Absent the lender’s voluntary agreement to either accept a loan modification request in reducing mortgage principal or the interest rate, and/or extending the loan term, or adding the mortgage arrears due to the end of the loan, chapter 13 is necessary to protect a home if the homeowner cannot pay back the entire amount due before the foreclosure sale.  (Colorado state law requires the homeowner to pay back the “reinstatement amount” consisting of back mortgage payments, plus fees/costs, in one lump sum payment by 12 Noon of the last business day prior to the foreclosure sale date.) It is especially critical that the chapter 13 petition be filed before the foreclosure sale as Colorado no longer allows a homeowner a six month right of redemption to pay back the arrears post-foreclosure.

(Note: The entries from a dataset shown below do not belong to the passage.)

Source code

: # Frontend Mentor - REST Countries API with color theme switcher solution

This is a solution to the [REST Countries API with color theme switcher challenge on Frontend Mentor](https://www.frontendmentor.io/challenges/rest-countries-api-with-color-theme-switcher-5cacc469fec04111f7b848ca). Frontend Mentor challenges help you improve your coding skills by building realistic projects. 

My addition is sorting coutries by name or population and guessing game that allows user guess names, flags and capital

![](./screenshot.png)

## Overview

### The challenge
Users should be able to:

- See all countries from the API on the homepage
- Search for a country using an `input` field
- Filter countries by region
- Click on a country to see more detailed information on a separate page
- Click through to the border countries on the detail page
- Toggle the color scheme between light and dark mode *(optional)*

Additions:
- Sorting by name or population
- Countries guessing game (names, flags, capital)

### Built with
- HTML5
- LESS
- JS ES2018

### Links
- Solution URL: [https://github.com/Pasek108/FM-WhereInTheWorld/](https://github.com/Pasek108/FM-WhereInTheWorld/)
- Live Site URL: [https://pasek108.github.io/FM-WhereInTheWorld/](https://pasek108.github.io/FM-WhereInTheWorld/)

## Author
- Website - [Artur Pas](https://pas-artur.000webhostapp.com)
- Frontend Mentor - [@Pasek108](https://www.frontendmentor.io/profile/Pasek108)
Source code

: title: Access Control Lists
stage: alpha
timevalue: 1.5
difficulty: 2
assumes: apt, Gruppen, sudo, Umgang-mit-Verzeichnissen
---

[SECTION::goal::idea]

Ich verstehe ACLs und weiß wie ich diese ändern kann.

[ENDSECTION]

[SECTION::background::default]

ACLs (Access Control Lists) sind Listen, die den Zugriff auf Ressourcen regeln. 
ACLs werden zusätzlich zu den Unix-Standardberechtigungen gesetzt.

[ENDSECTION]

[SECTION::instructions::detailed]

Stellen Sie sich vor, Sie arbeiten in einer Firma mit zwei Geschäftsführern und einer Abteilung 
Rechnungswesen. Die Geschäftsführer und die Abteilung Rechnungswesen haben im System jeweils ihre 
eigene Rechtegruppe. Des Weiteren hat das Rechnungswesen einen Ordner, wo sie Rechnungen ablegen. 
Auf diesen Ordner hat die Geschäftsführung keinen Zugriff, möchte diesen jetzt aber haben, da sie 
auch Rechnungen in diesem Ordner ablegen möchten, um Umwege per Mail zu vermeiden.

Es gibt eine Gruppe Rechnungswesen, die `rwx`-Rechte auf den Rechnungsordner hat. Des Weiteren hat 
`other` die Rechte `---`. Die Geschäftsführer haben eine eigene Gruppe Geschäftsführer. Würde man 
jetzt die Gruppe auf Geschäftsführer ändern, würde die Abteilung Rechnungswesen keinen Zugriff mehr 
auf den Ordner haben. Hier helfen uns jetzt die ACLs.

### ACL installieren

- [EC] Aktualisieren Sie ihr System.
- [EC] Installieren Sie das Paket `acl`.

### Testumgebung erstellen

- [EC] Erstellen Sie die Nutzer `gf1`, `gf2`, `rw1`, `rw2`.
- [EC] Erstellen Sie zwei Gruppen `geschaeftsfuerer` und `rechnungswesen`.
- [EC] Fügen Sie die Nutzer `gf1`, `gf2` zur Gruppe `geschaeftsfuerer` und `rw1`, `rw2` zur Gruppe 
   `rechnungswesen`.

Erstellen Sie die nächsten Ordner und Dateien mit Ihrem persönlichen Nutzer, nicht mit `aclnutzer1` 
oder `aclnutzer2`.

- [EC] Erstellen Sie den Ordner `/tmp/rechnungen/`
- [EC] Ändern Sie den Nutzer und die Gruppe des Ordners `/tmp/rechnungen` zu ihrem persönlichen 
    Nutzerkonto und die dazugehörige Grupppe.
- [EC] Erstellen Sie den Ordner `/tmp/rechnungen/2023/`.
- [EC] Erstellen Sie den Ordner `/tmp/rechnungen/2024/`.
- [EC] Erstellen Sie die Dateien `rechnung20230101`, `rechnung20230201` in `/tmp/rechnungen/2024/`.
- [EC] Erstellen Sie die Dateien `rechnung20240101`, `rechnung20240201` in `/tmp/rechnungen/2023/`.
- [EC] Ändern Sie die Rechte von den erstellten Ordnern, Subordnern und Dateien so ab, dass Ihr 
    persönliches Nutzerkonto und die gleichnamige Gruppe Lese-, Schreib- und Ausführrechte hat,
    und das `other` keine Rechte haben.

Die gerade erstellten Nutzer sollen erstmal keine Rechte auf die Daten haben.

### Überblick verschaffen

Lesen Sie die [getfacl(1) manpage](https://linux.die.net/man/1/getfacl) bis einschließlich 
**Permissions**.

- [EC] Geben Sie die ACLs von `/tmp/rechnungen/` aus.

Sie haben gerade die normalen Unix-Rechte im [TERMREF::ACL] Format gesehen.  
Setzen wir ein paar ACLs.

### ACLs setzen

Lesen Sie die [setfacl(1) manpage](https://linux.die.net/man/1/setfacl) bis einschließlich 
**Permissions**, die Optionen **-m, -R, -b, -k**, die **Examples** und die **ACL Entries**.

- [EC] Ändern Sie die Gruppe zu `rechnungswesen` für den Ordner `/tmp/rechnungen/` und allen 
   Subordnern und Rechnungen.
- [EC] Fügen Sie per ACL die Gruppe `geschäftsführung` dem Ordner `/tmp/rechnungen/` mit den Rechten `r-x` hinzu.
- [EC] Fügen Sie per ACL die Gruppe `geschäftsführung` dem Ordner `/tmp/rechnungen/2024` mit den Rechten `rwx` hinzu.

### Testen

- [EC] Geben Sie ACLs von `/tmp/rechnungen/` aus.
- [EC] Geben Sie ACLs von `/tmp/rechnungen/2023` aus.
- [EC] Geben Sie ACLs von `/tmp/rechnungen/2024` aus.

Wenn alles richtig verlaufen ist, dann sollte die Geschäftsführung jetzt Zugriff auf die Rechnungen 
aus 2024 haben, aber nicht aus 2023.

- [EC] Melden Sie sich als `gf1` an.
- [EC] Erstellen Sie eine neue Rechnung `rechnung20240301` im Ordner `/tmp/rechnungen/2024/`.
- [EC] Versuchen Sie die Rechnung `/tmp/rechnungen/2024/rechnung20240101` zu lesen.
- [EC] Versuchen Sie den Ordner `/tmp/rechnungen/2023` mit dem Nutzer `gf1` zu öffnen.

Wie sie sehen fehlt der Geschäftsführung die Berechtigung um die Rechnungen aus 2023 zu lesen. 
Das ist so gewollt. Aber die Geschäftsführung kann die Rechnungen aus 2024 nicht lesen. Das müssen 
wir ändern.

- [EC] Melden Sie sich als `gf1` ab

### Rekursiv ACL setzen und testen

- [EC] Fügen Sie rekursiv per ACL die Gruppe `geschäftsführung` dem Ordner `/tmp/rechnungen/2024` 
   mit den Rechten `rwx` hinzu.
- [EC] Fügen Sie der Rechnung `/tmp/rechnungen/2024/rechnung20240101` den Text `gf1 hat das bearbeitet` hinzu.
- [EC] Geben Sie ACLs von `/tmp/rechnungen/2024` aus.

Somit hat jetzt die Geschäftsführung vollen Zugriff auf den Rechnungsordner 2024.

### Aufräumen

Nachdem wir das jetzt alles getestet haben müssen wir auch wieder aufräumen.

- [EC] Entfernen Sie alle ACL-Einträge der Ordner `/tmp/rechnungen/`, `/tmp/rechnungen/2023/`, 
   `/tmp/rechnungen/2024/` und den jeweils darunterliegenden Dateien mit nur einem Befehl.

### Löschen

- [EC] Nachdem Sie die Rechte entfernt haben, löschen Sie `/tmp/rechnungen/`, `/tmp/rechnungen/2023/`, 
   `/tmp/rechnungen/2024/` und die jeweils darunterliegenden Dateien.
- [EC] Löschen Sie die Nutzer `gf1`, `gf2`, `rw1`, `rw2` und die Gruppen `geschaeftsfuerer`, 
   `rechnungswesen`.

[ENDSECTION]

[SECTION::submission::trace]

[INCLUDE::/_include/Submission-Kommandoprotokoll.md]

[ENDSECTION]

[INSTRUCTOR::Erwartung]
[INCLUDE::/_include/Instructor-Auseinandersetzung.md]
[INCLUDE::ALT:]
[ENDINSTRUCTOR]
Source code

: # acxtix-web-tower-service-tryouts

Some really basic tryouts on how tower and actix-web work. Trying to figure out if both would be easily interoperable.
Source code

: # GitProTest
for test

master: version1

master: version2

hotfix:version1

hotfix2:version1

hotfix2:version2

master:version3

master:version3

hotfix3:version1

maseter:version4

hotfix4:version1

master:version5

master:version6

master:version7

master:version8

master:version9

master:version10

Once chapter 13 bankruptcy is filed, the homeowner must timely and fully make all plan payments AND mortgage payments.  A missed plan payment may lead to the bankruptcy trustee moving to dismiss the case and a mortgage payment missed AFTER the case is filed may invite the loan servicer to request Relief from Automatic Stay in the bankruptcy case and pursue foreclosure back in state court.

Overall, before I recommend chapter 13 as a means of foreclosure avoidance, it is important to also compare the home’s value versus debt.  Is the debtor attempting to make up missed payments for a seriously underwater property or is there equity to be preserved?  The further underwater a property is, the less feasible chapter 13 appears and the more likely I will recommend chapter 7 and for my client to walk away from the property.  Also, chapter 13 is made less feasible if the debtor has a high ratio of debt to income.